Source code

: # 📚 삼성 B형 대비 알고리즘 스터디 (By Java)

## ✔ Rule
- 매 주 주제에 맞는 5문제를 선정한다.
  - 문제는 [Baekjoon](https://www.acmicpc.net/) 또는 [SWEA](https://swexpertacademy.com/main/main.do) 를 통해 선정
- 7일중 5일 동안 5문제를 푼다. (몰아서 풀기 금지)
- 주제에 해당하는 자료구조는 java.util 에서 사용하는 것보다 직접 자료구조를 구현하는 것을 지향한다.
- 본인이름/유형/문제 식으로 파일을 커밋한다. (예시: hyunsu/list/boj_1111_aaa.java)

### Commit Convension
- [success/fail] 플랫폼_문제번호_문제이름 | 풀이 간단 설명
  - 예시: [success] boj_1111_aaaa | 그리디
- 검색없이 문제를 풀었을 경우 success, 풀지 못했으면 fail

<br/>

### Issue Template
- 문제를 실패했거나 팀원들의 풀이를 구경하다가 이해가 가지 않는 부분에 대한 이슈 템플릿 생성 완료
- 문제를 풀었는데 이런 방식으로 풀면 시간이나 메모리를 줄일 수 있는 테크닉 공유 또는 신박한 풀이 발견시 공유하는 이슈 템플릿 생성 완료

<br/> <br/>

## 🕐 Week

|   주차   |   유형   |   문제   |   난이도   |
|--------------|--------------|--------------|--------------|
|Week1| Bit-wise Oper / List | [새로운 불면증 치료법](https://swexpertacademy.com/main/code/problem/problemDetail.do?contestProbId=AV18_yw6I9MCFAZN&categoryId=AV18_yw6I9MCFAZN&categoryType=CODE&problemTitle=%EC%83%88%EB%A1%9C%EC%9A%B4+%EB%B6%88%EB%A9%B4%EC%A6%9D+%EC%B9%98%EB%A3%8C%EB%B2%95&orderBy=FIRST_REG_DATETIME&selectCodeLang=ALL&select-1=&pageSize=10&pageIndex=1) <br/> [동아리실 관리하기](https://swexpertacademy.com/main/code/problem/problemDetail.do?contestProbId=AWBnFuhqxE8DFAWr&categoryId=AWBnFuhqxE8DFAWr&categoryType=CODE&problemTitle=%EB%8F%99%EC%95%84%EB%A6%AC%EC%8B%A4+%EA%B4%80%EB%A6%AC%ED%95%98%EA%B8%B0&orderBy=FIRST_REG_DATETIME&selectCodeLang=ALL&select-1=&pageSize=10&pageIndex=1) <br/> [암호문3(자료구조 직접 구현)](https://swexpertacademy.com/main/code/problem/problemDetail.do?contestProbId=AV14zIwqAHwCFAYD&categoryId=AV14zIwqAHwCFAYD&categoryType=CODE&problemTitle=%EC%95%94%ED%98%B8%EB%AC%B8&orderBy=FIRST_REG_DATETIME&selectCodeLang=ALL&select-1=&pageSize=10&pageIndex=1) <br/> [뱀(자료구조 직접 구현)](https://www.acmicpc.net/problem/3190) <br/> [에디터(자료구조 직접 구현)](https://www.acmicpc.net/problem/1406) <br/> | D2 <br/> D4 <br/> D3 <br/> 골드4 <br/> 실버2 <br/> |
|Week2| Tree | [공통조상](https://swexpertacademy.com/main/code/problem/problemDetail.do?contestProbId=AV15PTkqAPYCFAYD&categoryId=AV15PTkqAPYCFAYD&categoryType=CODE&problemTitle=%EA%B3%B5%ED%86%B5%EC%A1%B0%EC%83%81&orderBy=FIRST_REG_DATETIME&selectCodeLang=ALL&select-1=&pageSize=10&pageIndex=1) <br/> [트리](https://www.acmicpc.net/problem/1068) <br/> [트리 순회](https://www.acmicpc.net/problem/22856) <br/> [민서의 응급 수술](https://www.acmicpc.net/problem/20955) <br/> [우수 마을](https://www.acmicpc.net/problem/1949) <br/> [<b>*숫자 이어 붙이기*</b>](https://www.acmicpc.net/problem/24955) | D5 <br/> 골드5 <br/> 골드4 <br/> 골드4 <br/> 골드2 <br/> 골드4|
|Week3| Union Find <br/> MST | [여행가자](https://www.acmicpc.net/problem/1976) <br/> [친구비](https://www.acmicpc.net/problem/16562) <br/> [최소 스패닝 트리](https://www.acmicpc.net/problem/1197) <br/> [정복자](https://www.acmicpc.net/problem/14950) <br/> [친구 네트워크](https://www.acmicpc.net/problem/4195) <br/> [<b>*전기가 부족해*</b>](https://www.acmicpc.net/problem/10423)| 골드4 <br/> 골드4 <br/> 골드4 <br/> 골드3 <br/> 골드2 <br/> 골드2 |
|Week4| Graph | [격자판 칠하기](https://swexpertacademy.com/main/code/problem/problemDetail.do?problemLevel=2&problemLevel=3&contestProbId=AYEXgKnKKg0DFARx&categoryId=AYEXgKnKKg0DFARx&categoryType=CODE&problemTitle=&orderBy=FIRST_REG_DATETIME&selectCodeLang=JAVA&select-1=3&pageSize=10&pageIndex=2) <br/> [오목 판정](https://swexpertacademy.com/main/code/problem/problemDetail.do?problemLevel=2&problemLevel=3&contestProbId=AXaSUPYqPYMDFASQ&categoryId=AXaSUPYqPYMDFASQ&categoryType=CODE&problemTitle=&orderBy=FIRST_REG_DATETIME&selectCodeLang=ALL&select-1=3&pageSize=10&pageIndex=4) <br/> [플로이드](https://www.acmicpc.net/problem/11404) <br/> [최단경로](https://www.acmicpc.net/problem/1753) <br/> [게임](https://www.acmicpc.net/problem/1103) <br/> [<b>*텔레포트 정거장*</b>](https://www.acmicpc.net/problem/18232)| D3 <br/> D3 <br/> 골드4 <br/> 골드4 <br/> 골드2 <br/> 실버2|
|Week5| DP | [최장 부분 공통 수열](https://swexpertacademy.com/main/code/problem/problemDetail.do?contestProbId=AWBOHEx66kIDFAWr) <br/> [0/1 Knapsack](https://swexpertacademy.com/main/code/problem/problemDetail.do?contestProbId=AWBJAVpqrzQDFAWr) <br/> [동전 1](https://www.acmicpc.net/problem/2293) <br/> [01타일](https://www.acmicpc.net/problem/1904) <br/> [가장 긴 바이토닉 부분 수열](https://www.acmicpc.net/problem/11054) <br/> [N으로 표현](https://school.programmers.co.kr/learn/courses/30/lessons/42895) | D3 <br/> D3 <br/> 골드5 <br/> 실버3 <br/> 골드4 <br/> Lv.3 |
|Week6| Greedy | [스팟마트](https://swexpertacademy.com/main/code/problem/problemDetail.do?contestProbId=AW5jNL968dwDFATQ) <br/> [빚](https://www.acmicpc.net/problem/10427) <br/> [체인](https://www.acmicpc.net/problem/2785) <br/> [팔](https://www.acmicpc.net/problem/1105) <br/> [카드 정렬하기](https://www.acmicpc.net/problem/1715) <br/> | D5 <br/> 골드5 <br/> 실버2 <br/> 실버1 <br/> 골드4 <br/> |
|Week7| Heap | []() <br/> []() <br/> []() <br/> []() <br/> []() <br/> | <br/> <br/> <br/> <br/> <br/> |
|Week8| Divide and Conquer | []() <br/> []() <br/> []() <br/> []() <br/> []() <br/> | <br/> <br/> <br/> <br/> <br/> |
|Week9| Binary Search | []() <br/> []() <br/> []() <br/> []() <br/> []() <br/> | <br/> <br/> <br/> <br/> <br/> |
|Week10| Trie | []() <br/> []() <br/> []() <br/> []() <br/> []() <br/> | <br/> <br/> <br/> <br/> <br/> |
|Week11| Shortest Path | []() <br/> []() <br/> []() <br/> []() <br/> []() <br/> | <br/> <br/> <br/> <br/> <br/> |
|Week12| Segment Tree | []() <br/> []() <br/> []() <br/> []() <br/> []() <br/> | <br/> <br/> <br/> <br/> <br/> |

______

_Problem description_.
Could you transcribe the records in full, exactly?

_Worked solution_.
Source code

: # 📚 삼성 B형 대비 알고리즘 스터디 (By Java)

## ✔ Rule
- 매 주 주제에 맞는 5문제를 선정한다.
  - 문제는 [Baekjoon](https://www.acmicpc.net/) 또는 [SWEA](https://swexpertacademy.com/main/main.do) 를 통해 선정
- 7일중 5일 동안 5문제를 푼다. (몰아서 풀기 금지)
- 주제에 해당하는 자료구조는 java.util 에서 사용하는 것보다 직접 자료구조를 구현하는 것을 지향한다.
- 본인이름/유형/문제 식으로 파일을 커밋한다. (예시: hyunsu/list/boj_1111_aaa.java)

### Commit Convension
- [success/fail] 플랫폼_문제번호_문제이름 | 풀이 간단 설명
  - 예시: [success] boj_1111_aaaa | 그리디
- 검색없이 문제를 풀었을 경우 success, 풀지 못했으면 fail

<br/>

### Issue Template
- 문제를 실패했거나 팀원들의 풀이를 구경하다가 이해가 가지 않는 부분에 대한 이슈 템플릿 생성 완료
- 문제를 풀었는데 이런 방식으로 풀면 시간이나 메모리를 줄일 수 있는 테크닉 공유 또는 신박한 풀이 발견시 공유하는 이슈 템플릿 생성 완료

<br/> <br/>

## 🕐 Week

|   주차   |   유형   |   문제   |   난이도   |
|--------------|--------------|--------------|--------------|
|Week1| Bit-wise Oper / List | [새로운 불면증 치료법](https://swexpertacademy.com/main/code/problem/problemDetail.do?contestProbId=AV18_yw6I9MCFAZN&categoryId=AV18_yw6I9MCFAZN&categoryType=CODE&problemTitle=%EC%83%88%EB%A1%9C%EC%9A%B4+%EB%B6%88%EB%A9%B4%EC%A6%9D+%EC%B9%98%EB%A3%8C%EB%B2%95&orderBy=FIRST_REG_DATETIME&selectCodeLang=ALL&select-1=&pageSize=10&pageIndex=1) <br/> [동아리실 관리하기](https://swexpertacademy.com/main/code/problem/problemDetail.do?contestProbId=AWBnFuhqxE8DFAWr&categoryId=AWBnFuhqxE8DFAWr&categoryType=CODE&problemTitle=%EB%8F%99%EC%95%84%EB%A6%AC%EC%8B%A4+%EA%B4%80%EB%A6%AC%ED%95%98%EA%B8%B0&orderBy=FIRST_REG_DATETIME&selectCodeLang=ALL&select-1=&pageSize=10&pageIndex=1) <br/> [암호문3(자료구조 직접 구현)](https://swexpertacademy.com/main/code/problem/problemDetail.do?contestProbId=AV14zIwqAHwCFAYD&categoryId=AV14zIwqAHwCFAYD&categoryType=CODE&problemTitle=%EC%95%94%ED%98%B8%EB%AC%B8&orderBy=FIRST_REG_DATETIME&selectCodeLang=ALL&select-1=&pageSize=10&pageIndex=1) <br/> [뱀(자료구조 직접 구현)](https://www.acmicpc.net/problem/3190) <br/> [에디터(자료구조 직접 구현)](https://www.acmicpc.net/problem/1406) <br/> | D2 <br/> D4 <br/> D3 <br/> 골드4 <br/> 실버2 <br/> |
|Week2| Tree | [공통조상](https://swexpertacademy.com/main/code/problem/problemDetail.do?contestProbId=AV15PTkqAPYCFAYD&categoryId=AV15PTkqAPYCFAYD&categoryType=CODE&problemTitle=%EA%B3%B5%ED%86%B5%EC%A1%B0%EC%83%81&orderBy=FIRST_REG_DATETIME&selectCodeLang=ALL&select-1=&pageSize=10&pageIndex=1) <br/> [트리](https://www.acmicpc.net/problem/1068) <br/> [트리 순회](https://www.acmicpc.net/problem/22856) <br/> [민서의 응급 수술](https://www.acmicpc.net/problem/20955) <br/> [우수 마을](https://www.acmicpc.net/problem/1949) <br/> [<b>*숫자 이어 붙이기*</b>](https://www.acmicpc.net/problem/24955) | D5 <br/> 골드5 <br/> 골드4 <br/> 골드4 <br/> 골드2 <br/> 골드4|
|Week3| Union Find <br/> MST | [여행가자](https://www.acmicpc.net/problem/1976) <br/> [친구비](https://www.acmicpc.net/problem/16562) <br/> [최소 스패닝 트리](https://www.acmicpc.net/problem/1197) <br/> [정복자](https://www.acmicpc.net/problem/14950) <br/> [친구 네트워크](https://www.acmicpc.net/problem/4195) <br/> [<b>*전기가 부족해*</b>](https://www.acmicpc.net/problem/10423)| 골드4 <br/> 골드4 <br/> 골드4 <br/> 골드3 <br/> 골드2 <br/> 골드2 |
|Week4| Graph | [격자판 칠하기](https://swexpertacademy.com/main/code/problem/problemDetail.do?problemLevel=2&problemLevel=3&contestProbId=AYEXgKnKKg0DFARx&categoryId=AYEXgKnKKg0DFARx&categoryType=CODE&problemTitle=&orderBy=FIRST_REG_DATETIME&selectCodeLang=JAVA&select-1=3&pageSize=10&pageIndex=2) <br/> [오목 판정](https://swexpertacademy.com/main/code/problem/problemDetail.do?problemLevel=2&problemLevel=3&contestProbId=AXaSUPYqPYMDFASQ&categoryId=AXaSUPYqPYMDFASQ&categoryType=CODE&problemTitle=&orderBy=FIRST_REG_DATETIME&selectCodeLang=ALL&select-1=3&pageSize=10&pageIndex=4) <br/> [플로이드](https://www.acmicpc.net/problem/11404) <br/> [최단경로](https://www.acmicpc.net/problem/1753) <br/> [게임](https://www.acmicpc.net/problem/1103) <br/> [<b>*텔레포트 정거장*</b>](https://www.acmicpc.net/problem/18232)| D3 <br/> D3 <br/> 골드4 <br/> 골드4 <br/> 골드2 <br/> 실버2|
|Week5| DP | [최장 부분 공통 수열](https://swexpertacademy.com/main/code/problem/problemDetail.do?contestProbId=AWBOHEx66kIDFAWr) <br/> [0/1 Knapsack](https://swexpertacademy.com/main/code/problem/problemDetail.do?contestProbId=AWBJAVpqrzQDFAWr) <br/> [동전 1](https://www.acmicpc.net/problem/2293) <br/> [01타일](https://www.acmicpc.net/problem/1904) <br/> [가장 긴 바이토닉 부분 수열](https://www.acmicpc.net/problem/11054) <br/> [N으로 표현](https://school.programmers.co.kr/learn/courses/30/lessons/42895) | D3 <br/> D3 <br/> 골드5 <br/> 실버3 <br/> 골드4 <br/> Lv.3 |
|Week6| Greedy | [스팟마트](https://swexpertacademy.com/main/code/problem/problemDetail.do?contestProbId=AW5jNL968dwDFATQ) <br/> [빚](https://www.acmicpc.net/problem/10427) <br/> [체인](https://www.acmicpc.net/problem/2785) <br/> [팔](https://www.acmicpc.net/problem/1105) <br/> [카드 정렬하기](https://www.acmicpc.net/problem/1715) <br/> | D5 <br/> 골드5 <br/> 실버2 <br/> 실버1 <br/> 골드4 <br/> |
|Week7| Heap | []() <br/> []() <br/> []() <br/> []() <br/> []() <br/> | <br/> <br/> <br/> <br/> <br/> |
|Week8| Divide and Conquer | []() <br/> []() <br/> []() <br/> []() <br/> []() <br/> | <br/> <br/> <br/> <br/> <br/> |
|Week9| Binary Search | []() <br/> []() <br/> []() <br/> []() <br/> []() <br/> | <br/> <br/> <br/> <br/> <br/> |
|Week10| Trie | []() <br/> []() <br/> []() <br/> []() <br/> []() <br/> | <br/> <br/> <br/> <br/> <br/> |
|Week11| Shortest Path | []() <br/> []() <br/> []() <br/> []() <br/> []() <br/> | <br/> <br/> <br/> <br/> <br/> |
|Week12| Segment Tree | []() <br/> []() <br/> []() <br/> []() <br/> []() <br/> | <br/> <br/> <br/> <br/> <br/> |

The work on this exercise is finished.